Krótkie opowiadanie.
Aarug szybko schodził po pajęczynie, wściekle miotając ciężkimi, chitynowymi szczypcami. Zakończony jadowym kolcem ogon wykrzywił się do ataku. Odnóża zaczynały dotykać, porośniętej mchem ziemi.
Izaak Berazi gładkim ruchem dobył miecza, złoto-czarny brzeszczot posępnie błyszczał w świetle księżyca, wykonana ze śnieżnobiałej smoczej kości rękojeść idealnie leżała w dłoni.
Mutarachnoid pokonał ostatnie metry dzielące go od podłoża i zaatakował w szaleńczym pędzie.

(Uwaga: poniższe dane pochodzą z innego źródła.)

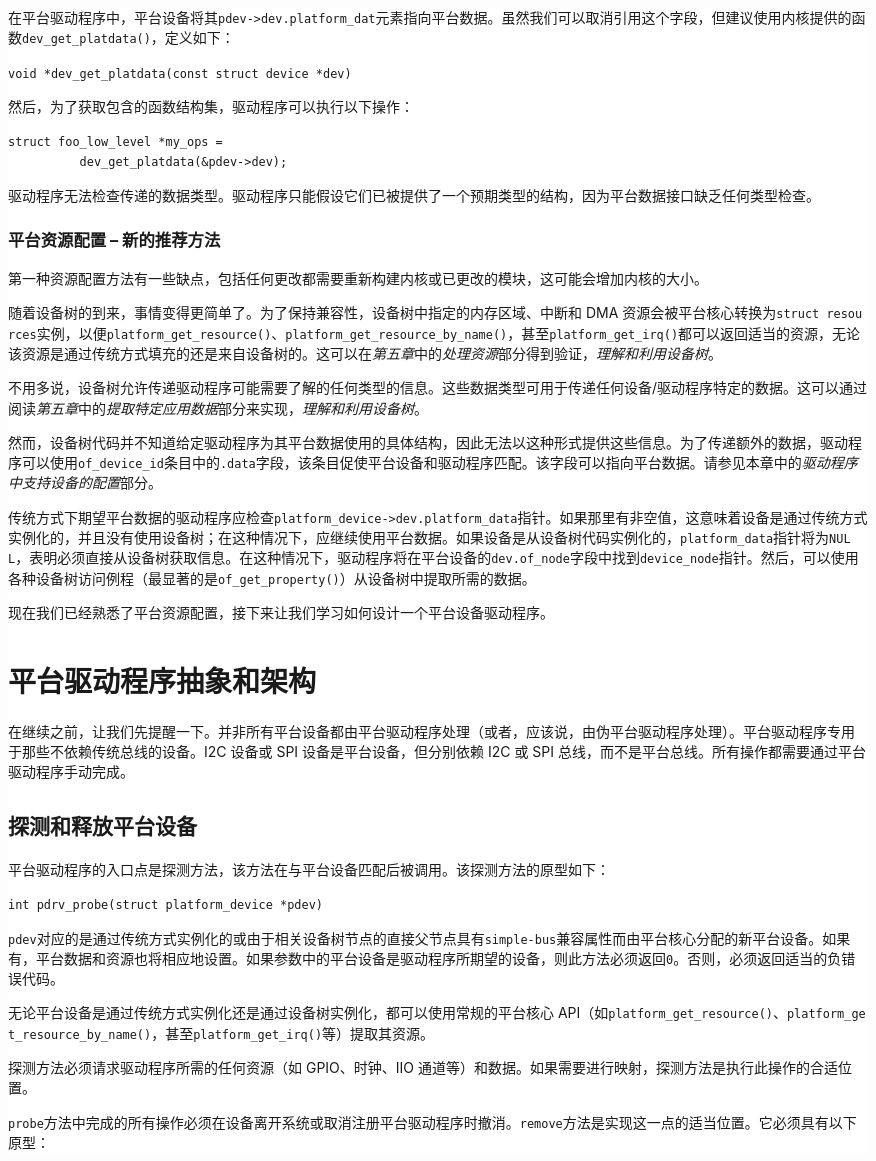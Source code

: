 在平台驱动程序中，平台设备将其`pdev->dev.platform_dat`元素指向平台数据。虽然我们可以取消引用这个字段，但建议使用内核提供的函数`dev_get_platdata()`，定义如下：

```
void *dev_get_platdata(const struct device *dev)
```

然后，为了获取包含的函数结构集，驱动程序可以执行以下操作：

```
struct foo_low_level *my_ops =
          dev_get_platdata(&pdev->dev);
```

驱动程序无法检查传递的数据类型。驱动程序只能假设它们已被提供了一个预期类型的结构，因为平台数据接口缺乏任何类型检查。

### 平台资源配置 – 新的推荐方法

第一种资源配置方法有一些缺点，包括任何更改都需要重新构建内核或已更改的模块，这可能会增加内核的大小。

随着设备树的到来，事情变得更简单了。为了保持兼容性，设备树中指定的内存区域、中断和 DMA 资源会被平台核心转换为`struct resources`实例，以便`platform_get_resource()`、`platform_get_resource_by_name()`，甚至`platform_get_irq()`都可以返回适当的资源，无论该资源是通过传统方式填充的还是来自设备树的。这可以在*第五章*中的*处理资源*部分得到验证，*理解和利用设备树*。

不用多说，设备树允许传递驱动程序可能需要了解的任何类型的信息。这些数据类型可用于传递任何设备/驱动程序特定的数据。这可以通过阅读*第五章*中的*提取特定应用数据*部分来实现，*理解和利用设备树*。

然而，设备树代码并不知道给定驱动程序为其平台数据使用的具体结构，因此无法以这种形式提供这些信息。为了传递额外的数据，驱动程序可以使用`of_device_id`条目中的`.data`字段，该条目促使平台设备和驱动程序匹配。该字段可以指向平台数据。请参见本章中的*驱动程序中支持设备的配置*部分。

传统方式下期望平台数据的驱动程序应检查`platform_device->dev.platform_data`指针。如果那里有非空值，这意味着设备是通过传统方式实例化的，并且没有使用设备树；在这种情况下，应继续使用平台数据。如果设备是从设备树代码实例化的，`platform_data`指针将为`NULL`，表明必须直接从设备树获取信息。在这种情况下，驱动程序将在平台设备的`dev.of_node`字段中找到`device_node`指针。然后，可以使用各种设备树访问例程（最显著的是`of_get_property()`）从设备树中提取所需的数据。

现在我们已经熟悉了平台资源配置，接下来让我们学习如何设计一个平台设备驱动程序。

# 平台驱动程序抽象和架构

在继续之前，让我们先提醒一下。并非所有平台设备都由平台驱动程序处理（或者，应该说，由伪平台驱动程序处理）。平台驱动程序专用于那些不依赖传统总线的设备。I2C 设备或 SPI 设备是平台设备，但分别依赖 I2C 或 SPI 总线，而不是平台总线。所有操作都需要通过平台驱动程序手动完成。

## 探测和释放平台设备

平台驱动程序的入口点是探测方法，该方法在与平台设备匹配后被调用。该探测方法的原型如下：

```
int pdrv_probe(struct platform_device *pdev)
```

`pdev`对应的是通过传统方式实例化的或由于相关设备树节点的直接父节点具有`simple-bus`兼容属性而由平台核心分配的新平台设备。如果有，平台数据和资源也将相应地设置。如果参数中的平台设备是驱动程序所期望的设备，则此方法必须返回`0`。否则，必须返回适当的负错误代码。

无论平台设备是通过传统方式实例化还是通过设备树实例化，都可以使用常规的平台核心 API（如`platform_get_resource()`、`platform_get_resource_by_name()`，甚至`platform_get_irq()`等）提取其资源。

探测方法必须请求驱动程序所需的任何资源（如 GPIO、时钟、IIO 通道等）和数据。如果需要进行映射，探测方法是执行此操作的合适位置。

`probe`方法中完成的所有操作必须在设备离开系统或取消注册平台驱动程序时撤消。`remove`方法是实现这一点的适当位置。它必须具有以下原型：
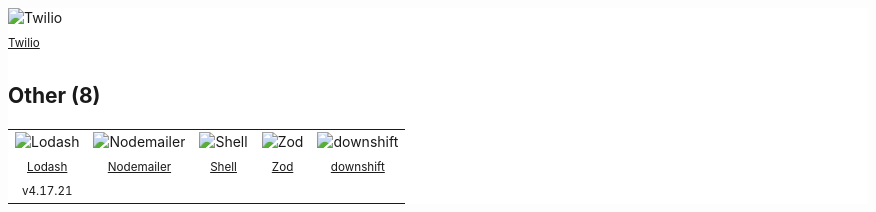 <td align='center'>
  <img width='36' height='36' src='https://img.stackshare.io/service/130/VrwpNfjh_400x400.png' alt='Twilio'>
  <br>
  <sub><a href="http://www.twilio.com">Twilio</a></sub>
  <br>
  <sub></sub>
</td>

</tr>
</table>

## Other (8)
<table><tr>
  <td align='center'>
  <img width='36' height='36' src='https://img.stackshare.io/service/2438/lodash.png' alt='Lodash'>
  <br>
  <sub><a href="https://lodash.com">Lodash</a></sub>
  <br>
  <sub>v4.17.21</sub>
</td>

<td align='center'>
  <img width='36' height='36' src='https://img.stackshare.io/service/2862/qr2-jCLr.jpg' alt='Nodemailer'>
  <br>
  <sub><a href="http://www.nodemailer.com/">Nodemailer</a></sub>
  <br>
  <sub></sub>
</td>

<td align='center'>
  <img width='36' height='36' src='https://img.stackshare.io/service/4631/default_c2062d40130562bdc836c13dbca02d318205a962.png' alt='Shell'>
  <br>
  <sub><a href="https://en.wikipedia.org/wiki/Shell_script">Shell</a></sub>
  <br>
  <sub></sub>
</td>

<td align='center'>
  <img width='36' height='36' src='https://img.stackshare.io/service/48521/default_eea961e4c374e68a1c7eb5bbc9e4a39920890342.png' alt='Zod'>
  <br>
  <sub><a href="https://zod.dev/">Zod</a></sub>
  <br>
  <sub></sub>
</td>

<td align='center'>
  <img width='36' height='36' src='https://img.stackshare.io/service/10155/no-img-open-source.png' alt='downshift'>
  <br>
  <sub><a href="https://github.com/paypal/downshift">downshift</a></sub>
  <br>
  <sub></sub>
</td>
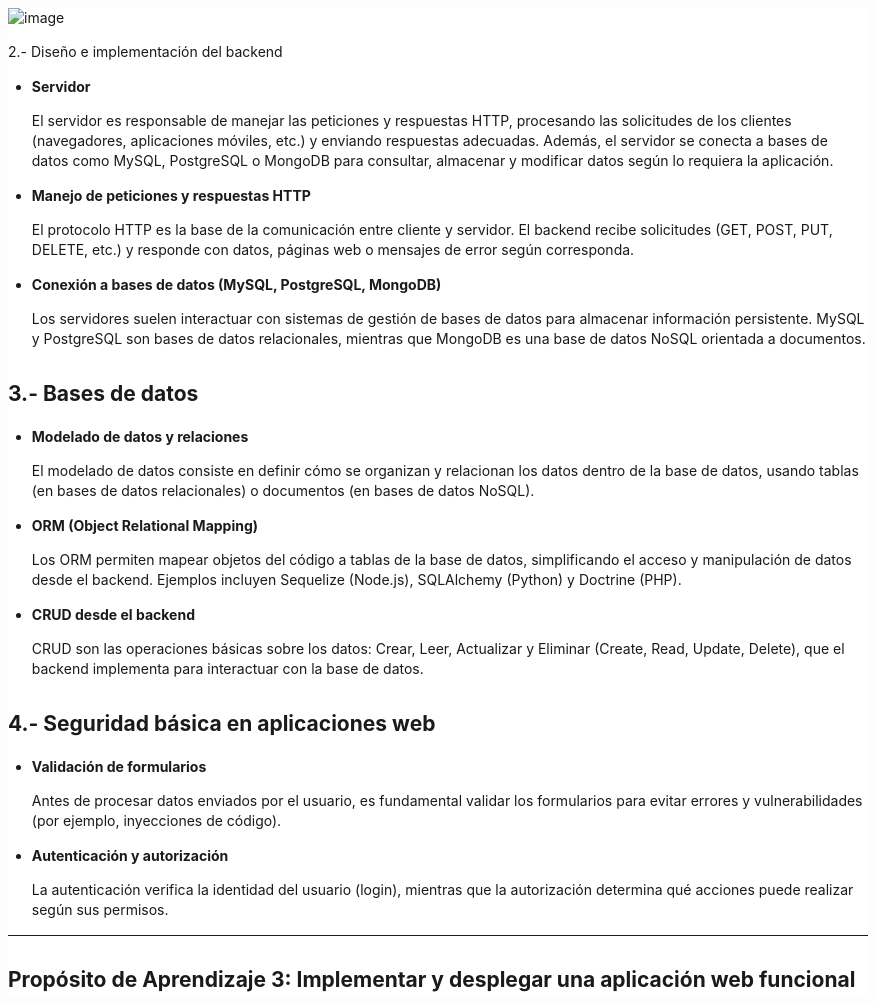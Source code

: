 <img width="300" height="168" alt="image" src="https://github.com/user-attachments/assets/6c085b26-26f0-403b-90a4-e3b47b9876e5" />


2.- Diseño e implementación del backend

- **Servidor**

  El servidor es responsable de manejar las peticiones y respuestas HTTP, procesando las solicitudes de los clientes (navegadores, aplicaciones móviles, etc.) y enviando respuestas adecuadas. Además, el servidor se conecta a bases de datos como MySQL, PostgreSQL o MongoDB para consultar, almacenar y modificar datos según lo requiera la aplicación.

- **Manejo de peticiones y respuestas HTTP**

  El protocolo HTTP es la base de la comunicación entre cliente y servidor. El backend recibe solicitudes (GET, POST, PUT, DELETE, etc.) y responde con datos, páginas web o mensajes de error según corresponda.

- **Conexión a bases de datos (MySQL, PostgreSQL, MongoDB)**

  Los servidores suelen interactuar con sistemas de gestión de bases de datos para almacenar información persistente. MySQL y PostgreSQL son bases de datos relacionales, mientras que MongoDB es una base de datos NoSQL orientada a documentos.

## 3.- Bases de datos

- **Modelado de datos y relaciones**

  El modelado de datos consiste en definir cómo se organizan y relacionan los datos dentro de la base de datos, usando tablas (en bases de datos relacionales) o documentos (en bases de datos NoSQL).

- **ORM (Object Relational Mapping)**

  Los ORM permiten mapear objetos del código a tablas de la base de datos, simplificando el acceso y manipulación de datos desde el backend. Ejemplos incluyen Sequelize (Node.js), SQLAlchemy (Python) y Doctrine (PHP).

- **CRUD desde el backend**

  CRUD son las operaciones básicas sobre los datos: Crear, Leer, Actualizar y Eliminar (Create, Read, Update, Delete), que el backend implementa para interactuar con la base de datos.

## 4.- Seguridad básica en aplicaciones web

- **Validación de formularios**

  Antes de procesar datos enviados por el usuario, es fundamental validar los formularios para evitar errores y vulnerabilidades (por ejemplo, inyecciones de código).

- **Autenticación y autorización**

  La autenticación verifica la identidad del usuario (login), mientras que la autorización determina qué acciones puede realizar según sus permisos.

---

## Propósito de Aprendizaje 3: Implementar y desplegar una aplicación web funcional
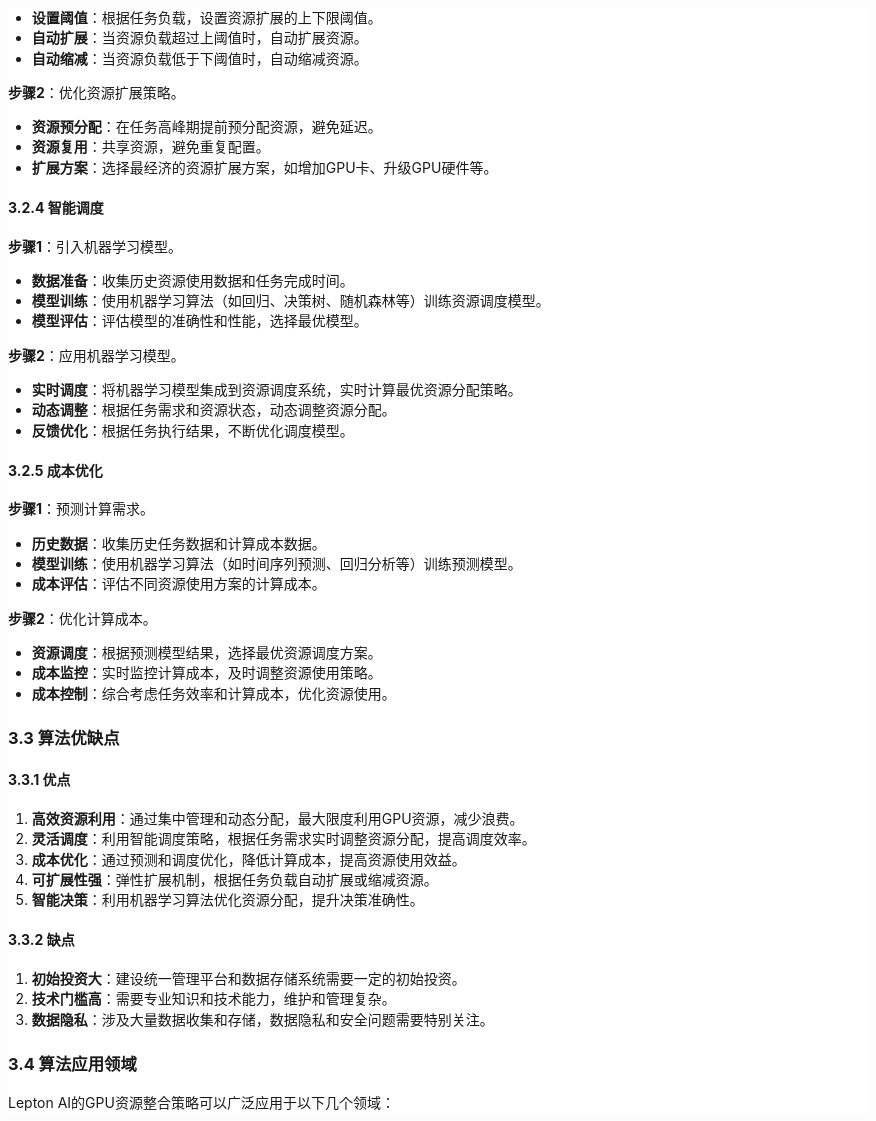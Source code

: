 - **设置阈值**：根据任务负载，设置资源扩展的上下限阈值。
- **自动扩展**：当资源负载超过上阈值时，自动扩展资源。
- **自动缩减**：当资源负载低于下阈值时，自动缩减资源。

**步骤2**：优化资源扩展策略。

- **资源预分配**：在任务高峰期提前预分配资源，避免延迟。
- **资源复用**：共享资源，避免重复配置。
- **扩展方案**：选择最经济的资源扩展方案，如增加GPU卡、升级GPU硬件等。

#### 3.2.4 智能调度

**步骤1**：引入机器学习模型。

- **数据准备**：收集历史资源使用数据和任务完成时间。
- **模型训练**：使用机器学习算法（如回归、决策树、随机森林等）训练资源调度模型。
- **模型评估**：评估模型的准确性和性能，选择最优模型。

**步骤2**：应用机器学习模型。

- **实时调度**：将机器学习模型集成到资源调度系统，实时计算最优资源分配策略。
- **动态调整**：根据任务需求和资源状态，动态调整资源分配。
- **反馈优化**：根据任务执行结果，不断优化调度模型。

#### 3.2.5 成本优化

**步骤1**：预测计算需求。

- **历史数据**：收集历史任务数据和计算成本数据。
- **模型训练**：使用机器学习算法（如时间序列预测、回归分析等）训练预测模型。
- **成本评估**：评估不同资源使用方案的计算成本。

**步骤2**：优化计算成本。

- **资源调度**：根据预测模型结果，选择最优资源调度方案。
- **成本监控**：实时监控计算成本，及时调整资源使用策略。
- **成本控制**：综合考虑任务效率和计算成本，优化资源使用。

### 3.3 算法优缺点

#### 3.3.1 优点

1. **高效资源利用**：通过集中管理和动态分配，最大限度利用GPU资源，减少浪费。
2. **灵活调度**：利用智能调度策略，根据任务需求实时调整资源分配，提高调度效率。
3. **成本优化**：通过预测和调度优化，降低计算成本，提高资源使用效益。
4. **可扩展性强**：弹性扩展机制，根据任务负载自动扩展或缩减资源。
5. **智能决策**：利用机器学习算法优化资源分配，提升决策准确性。

#### 3.3.2 缺点

1. **初始投资大**：建设统一管理平台和数据存储系统需要一定的初始投资。
2. **技术门槛高**：需要专业知识和技术能力，维护和管理复杂。
3. **数据隐私**：涉及大量数据收集和存储，数据隐私和安全问题需要特别关注。

### 3.4 算法应用领域

Lepton AI的GPU资源整合策略可以广泛应用于以下几个领域：
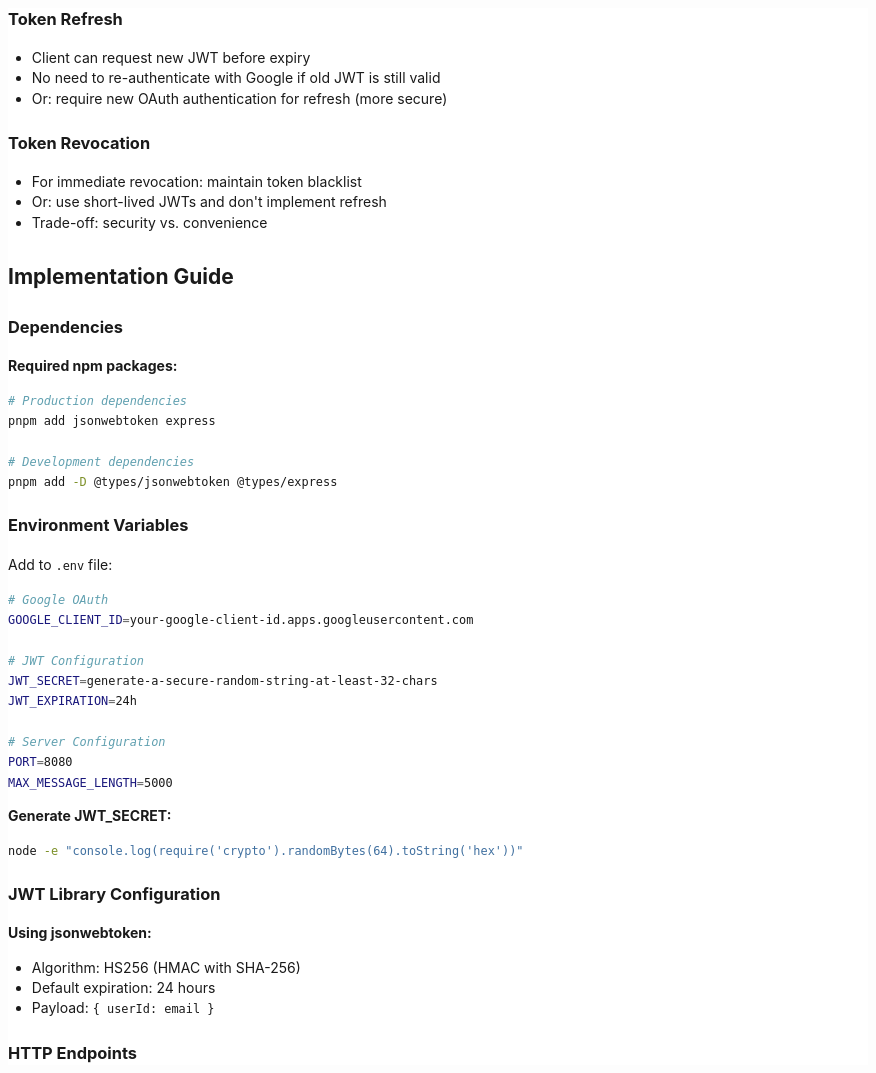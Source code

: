 ### Token Refresh
- Client can request new JWT before expiry
- No need to re-authenticate with Google if old JWT is still valid
- Or: require new OAuth authentication for refresh (more secure)

### Token Revocation
- For immediate revocation: maintain token blacklist
- Or: use short-lived JWTs and don't implement refresh
- Trade-off: security vs. convenience

## Implementation Guide

### Dependencies

**Required npm packages:**
```bash
# Production dependencies
pnpm add jsonwebtoken express

# Development dependencies
pnpm add -D @types/jsonwebtoken @types/express
```

### Environment Variables

Add to `.env` file:
```bash
# Google OAuth
GOOGLE_CLIENT_ID=your-google-client-id.apps.googleusercontent.com

# JWT Configuration
JWT_SECRET=generate-a-secure-random-string-at-least-32-chars
JWT_EXPIRATION=24h

# Server Configuration
PORT=8080
MAX_MESSAGE_LENGTH=5000
```

**Generate JWT_SECRET:**
```bash
node -e "console.log(require('crypto').randomBytes(64).toString('hex'))"
```

### JWT Library Configuration

**Using jsonwebtoken:**
- Algorithm: HS256 (HMAC with SHA-256)
- Default expiration: 24 hours
- Payload: `{ userId: email }`

### HTTP Endpoints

Zakonnik odskoczył, po czym ciął jedno z odnóży krocznych potwora. Aarug ryknął przeraźliwie i machnął szczypcami. Zakonnik uniknął ciosu, chwycił się morderczych kleszczy stwora, zaczął się powoli wspinać. Dotarł do głowotułowia, wyjął zza pasa trzy małe, metalowe strzałki i rzucił je prosto w jarzące się ślepia stwora. Przedmioty wbiły się z głuchym trzaskiem, a po chwili zapłonęły żywym, magicznym ogniem. Aarug rzucał się i wył. Izaak wbił miecz w chitynowy pancerz mutarachnoida, mocniej chwycił rękojeść i przebiegł po odwłoku, niemal go przepoławiając. Zeskoczył, obcinając w locie dwa tylne odnóża. Aarug upadł, zakonnik podbiegł i dwoma cięciami miecza pozbawił go pokrytych jadem szczękoczułek, uniknął ogona, rzucił mieczem, odcinając u nasady kolec jadowy, klinga posłusznie wróciła do ręki, wbiegł na głowotułów potwora i wbił mu miecz prosto w mózg. Mutarachnoidem jeszcze przez kilka minut wstrząsały pośmiertne drgawki, po czym znieruchomiał.